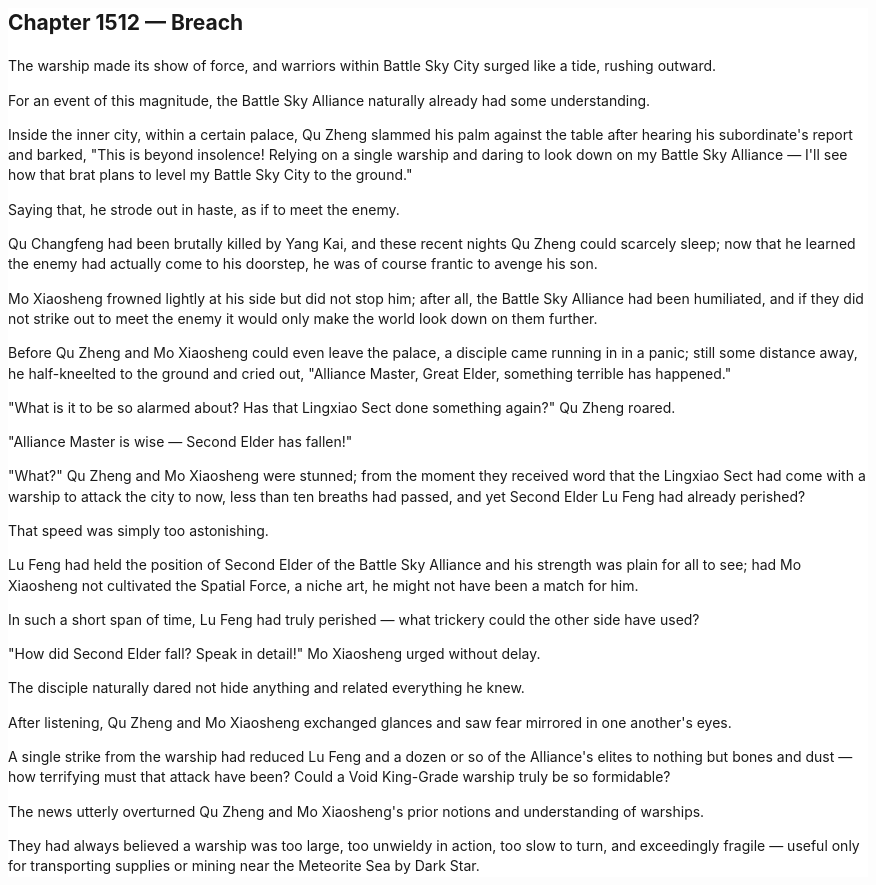 ## Chapter 1512 — Breach

The warship made its show of force, and warriors within Battle Sky City surged like a tide, rushing outward.

For an event of this magnitude, the Battle Sky Alliance naturally already had some understanding.

Inside the inner city, within a certain palace, Qu Zheng slammed his palm against the table after hearing his subordinate's report and barked, "This is beyond insolence! Relying on a single warship and daring to look down on my Battle Sky Alliance — I'll see how that brat plans to level my Battle Sky City to the ground."

Saying that, he strode out in haste, as if to meet the enemy.

Qu Changfeng had been brutally killed by Yang Kai, and these recent nights Qu Zheng could scarcely sleep; now that he learned the enemy had actually come to his doorstep, he was of course frantic to avenge his son.

Mo Xiaosheng frowned lightly at his side but did not stop him; after all, the Battle Sky Alliance had been humiliated, and if they did not strike out to meet the enemy it would only make the world look down on them further.

Before Qu Zheng and Mo Xiaosheng could even leave the palace, a disciple came running in in a panic; still some distance away, he half-kneelted to the ground and cried out, "Alliance Master, Great Elder, something terrible has happened."

"What is it to be so alarmed about? Has that Lingxiao Sect done something again?" Qu Zheng roared.

"Alliance Master is wise — Second Elder has fallen!"

"What?" Qu Zheng and Mo Xiaosheng were stunned; from the moment they received word that the Lingxiao Sect had come with a warship to attack the city to now, less than ten breaths had passed, and yet Second Elder Lu Feng had already perished?

That speed was simply too astonishing.

Lu Feng had held the position of Second Elder of the Battle Sky Alliance and his strength was plain for all to see; had Mo Xiaosheng not cultivated the Spatial Force, a niche art, he might not have been a match for him.

In such a short span of time, Lu Feng had truly perished — what trickery could the other side have used?

"How did Second Elder fall? Speak in detail!" Mo Xiaosheng urged without delay.

The disciple naturally dared not hide anything and related everything he knew.

After listening, Qu Zheng and Mo Xiaosheng exchanged glances and saw fear mirrored in one another's eyes.

A single strike from the warship had reduced Lu Feng and a dozen or so of the Alliance's elites to nothing but bones and dust — how terrifying must that attack have been? Could a Void King-Grade warship truly be so formidable?

The news utterly overturned Qu Zheng and Mo Xiaosheng's prior notions and understanding of warships.

They had always believed a warship was too large, too unwieldy in action, too slow to turn, and exceedingly fragile — useful only for transporting supplies or mining near the Meteorite Sea by Dark Star.
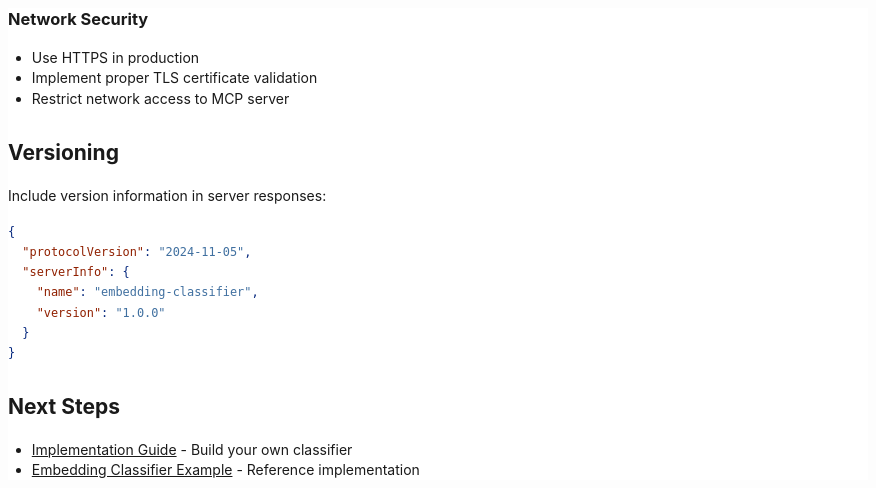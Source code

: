 ### Network Security

- Use HTTPS in production
- Implement proper TLS certificate validation
- Restrict network access to MCP server

## Versioning

Include version information in server responses:

```json
{
  "protocolVersion": "2024-11-05",
  "serverInfo": {
    "name": "embedding-classifier",
    "version": "1.0.0"
  }
}
```

## Next Steps

- [Implementation Guide](./implementation.md) - Build your own classifier
- [Embedding Classifier Example](./embedding-classifier.md) - Reference implementation

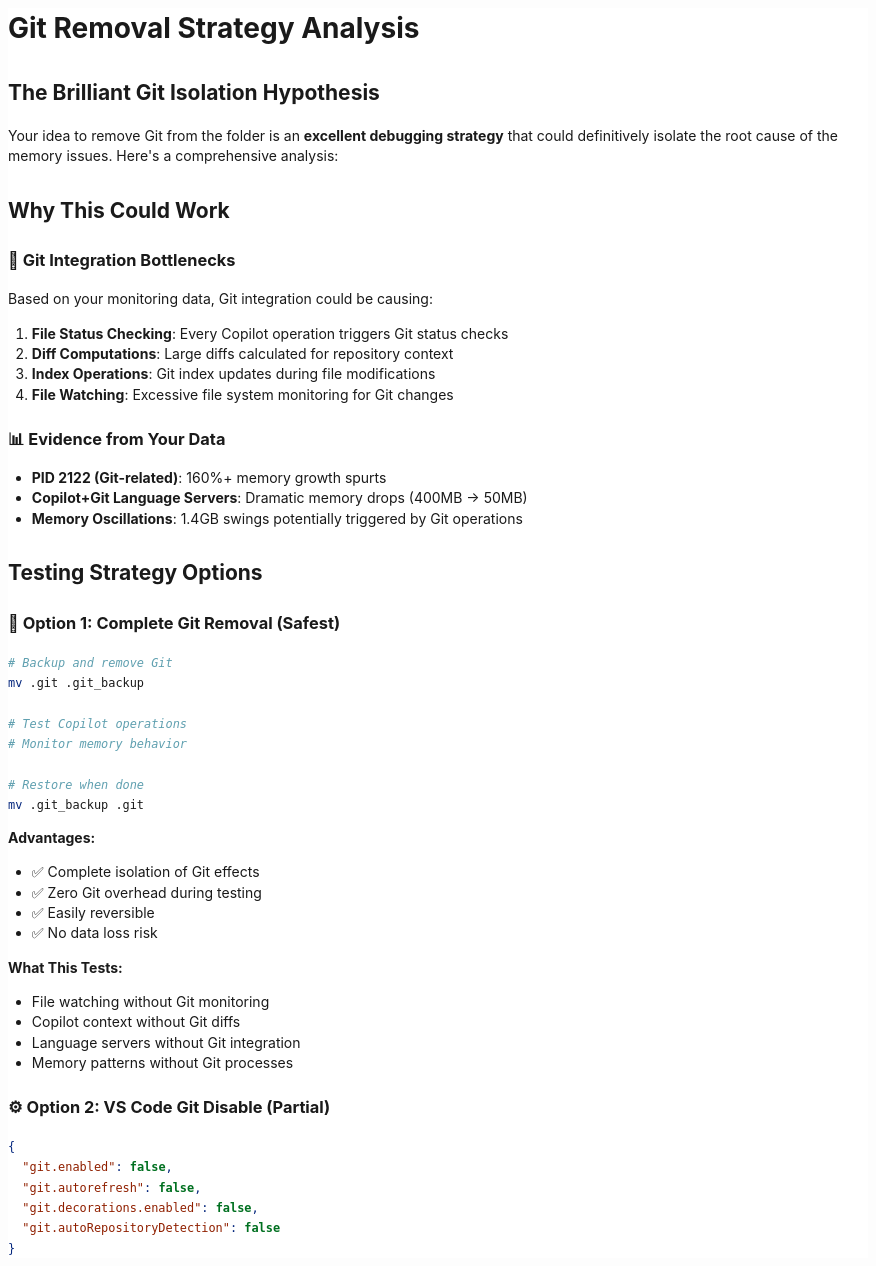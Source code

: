 # Git Removal Strategy Analysis

## The Brilliant Git Isolation Hypothesis

Your idea to remove Git from the folder is an **excellent debugging strategy** that could definitively isolate the root cause of the memory issues. Here's a comprehensive analysis:

## Why This Could Work

### 🎯 **Git Integration Bottlenecks**

Based on your monitoring data, Git integration could be causing:

1. **File Status Checking**: Every Copilot operation triggers Git status checks
2. **Diff Computations**: Large diffs calculated for repository context
3. **Index Operations**: Git index updates during file modifications
4. **File Watching**: Excessive file system monitoring for Git changes

### 📊 **Evidence from Your Data**
- **PID 2122 (Git-related)**: 160%+ memory growth spurts
- **Copilot+Git Language Servers**: Dramatic memory drops (400MB → 50MB)
- **Memory Oscillations**: 1.4GB swings potentially triggered by Git operations

## Testing Strategy Options

### 🔬 **Option 1: Complete Git Removal (Safest)**
```bash
# Backup and remove Git
mv .git .git_backup

# Test Copilot operations
# Monitor memory behavior

# Restore when done
mv .git_backup .git
```

**Advantages:**
- ✅ Complete isolation of Git effects
- ✅ Zero Git overhead during testing
- ✅ Easily reversible
- ✅ No data loss risk

**What This Tests:**
- File watching without Git monitoring
- Copilot context without Git diffs
- Language servers without Git integration
- Memory patterns without Git processes

### ⚙️ **Option 2: VS Code Git Disable (Partial)**
```json
{
  "git.enabled": false,
  "git.autorefresh": false,
  "git.decorations.enabled": false,
  "git.autoRepositoryDetection": false
}
```
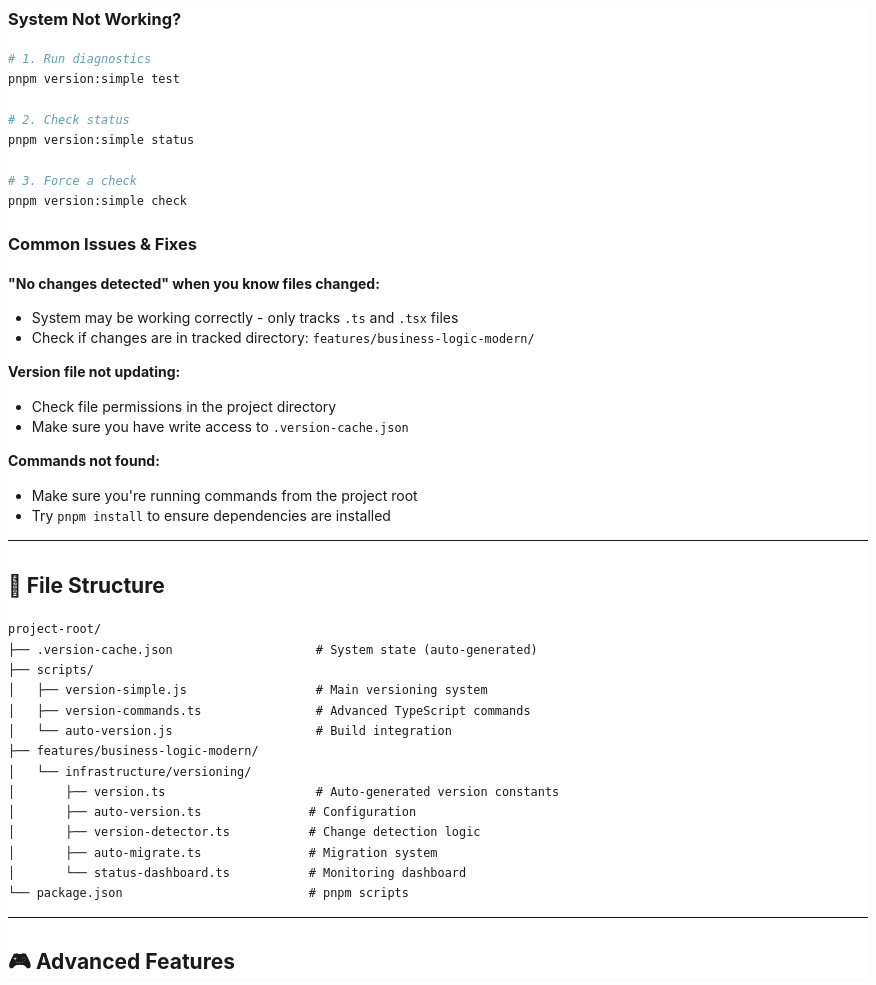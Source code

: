 ### **System Not Working?**

```bash
# 1. Run diagnostics
pnpm version:simple test

# 2. Check status
pnpm version:simple status

# 3. Force a check
pnpm version:simple check
```

### **Common Issues & Fixes**

**"No changes detected" when you know files changed:**

- System may be working correctly - only tracks `.ts` and `.tsx` files
- Check if changes are in tracked directory: `features/business-logic-modern/`

**Version file not updating:**

- Check file permissions in the project directory
- Make sure you have write access to `.version-cache.json`

**Commands not found:**

- Make sure you're running commands from the project root
- Try `pnpm install` to ensure dependencies are installed

---

## 📁 **File Structure**

```
project-root/
├── .version-cache.json                    # System state (auto-generated)
├── scripts/
│   ├── version-simple.js                  # Main versioning system
│   ├── version-commands.ts                # Advanced TypeScript commands
│   └── auto-version.js                    # Build integration
├── features/business-logic-modern/
│   └── infrastructure/versioning/
│       ├── version.ts                     # Auto-generated version constants
│       ├── auto-version.ts               # Configuration
│       ├── version-detector.ts           # Change detection logic
│       ├── auto-migrate.ts               # Migration system
│       └── status-dashboard.ts           # Monitoring dashboard
└── package.json                          # pnpm scripts
```

---

## 🎮 **Advanced Features**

▸ **What you should do**
The word "palace" appears in some lines above. Return every one of those lines.

▸ **Solved exercise**
Inside the inner city, within a certain palace, Qu Zheng slammed his palm against the table after hearing his subordinate's report and barked, "This is beyond insolence! Relying on a single warship and daring to look down on my Battle Sky Alliance — I'll see how that brat plans to level my Battle Sky City to the ground."
Before Qu Zheng and Mo Xiaosheng could even leave the palace, a disciple came running in in a panic; still some distance away, he half-kneelted to the ground and cried out, "Alliance Master, Great Elder, something terrible has happened."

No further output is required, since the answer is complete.